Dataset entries

========================================

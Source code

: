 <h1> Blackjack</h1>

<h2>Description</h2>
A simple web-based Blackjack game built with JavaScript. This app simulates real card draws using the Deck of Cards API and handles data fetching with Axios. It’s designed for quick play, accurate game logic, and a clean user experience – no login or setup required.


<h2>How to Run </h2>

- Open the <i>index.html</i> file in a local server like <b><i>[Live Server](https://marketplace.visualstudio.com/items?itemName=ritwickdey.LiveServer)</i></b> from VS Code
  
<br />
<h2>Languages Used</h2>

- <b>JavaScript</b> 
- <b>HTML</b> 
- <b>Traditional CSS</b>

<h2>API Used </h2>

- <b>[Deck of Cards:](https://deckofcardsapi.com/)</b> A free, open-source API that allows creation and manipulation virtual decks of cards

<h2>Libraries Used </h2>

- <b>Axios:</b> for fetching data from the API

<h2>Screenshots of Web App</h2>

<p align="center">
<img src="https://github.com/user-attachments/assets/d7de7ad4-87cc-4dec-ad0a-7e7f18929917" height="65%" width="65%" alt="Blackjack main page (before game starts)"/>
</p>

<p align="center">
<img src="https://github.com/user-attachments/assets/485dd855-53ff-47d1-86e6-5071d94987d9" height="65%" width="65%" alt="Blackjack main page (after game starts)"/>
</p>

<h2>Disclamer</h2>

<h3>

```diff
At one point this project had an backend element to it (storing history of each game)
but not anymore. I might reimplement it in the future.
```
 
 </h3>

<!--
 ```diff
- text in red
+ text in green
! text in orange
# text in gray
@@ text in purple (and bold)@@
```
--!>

========================================

▸ **GOAL OF THE EXERCISE**
Retype the data in full, and keep every line identical to the original.

▸ **EXERCISE RESULT**
Source code

: <h1> Blackjack</h1>

<h2>Description</h2>
A simple web-based Blackjack game built with JavaScript. This app simulates real card draws using the Deck of Cards API and handles data fetching with Axios. It’s designed for quick play, accurate game logic, and a clean user experience – no login or setup required.


<h2>How to Run </h2>

- Open the <i>index.html</i> file in a local server like <b><i>[Live Server](https://marketplace.visualstudio.com/items?itemName=ritwickdey.LiveServer)</i></b> from VS Code
  
<br />
<h2>Languages Used</h2>

- <b>JavaScript</b> 
- <b>HTML</b> 
- <b>Traditional CSS</b>

<h2>API Used </h2>

- <b>[Deck of Cards:](https://deckofcardsapi.com/)</b> A free, open-source API that allows creation and manipulation virtual decks of cards

<h2>Libraries Used </h2>

- <b>Axios:</b> for fetching data from the API

<h2>Screenshots of Web App</h2>

<p align="center">
<img src="https://github.com/user-attachments/assets/d7de7ad4-87cc-4dec-ad0a-7e7f18929917" height="65%" width="65%" alt="Blackjack main page (before game starts)"/>
</p>

<p align="center">
<img src="https://github.com/user-attachments/assets/485dd855-53ff-47d1-86e6-5071d94987d9" height="65%" width="65%" alt="Blackjack main page (after game starts)"/>
</p>

<h2>Disclamer</h2>

<h3>

```diff
At one point this project had an backend element to it (storing history of each game)
but not anymore. I might reimplement it in the future.
```
 
 </h3>

<!--
 ```diff
- text in red
+ text in green
! text in orange
# text in gray
@@ text in purple (and bold)@@
```
--!>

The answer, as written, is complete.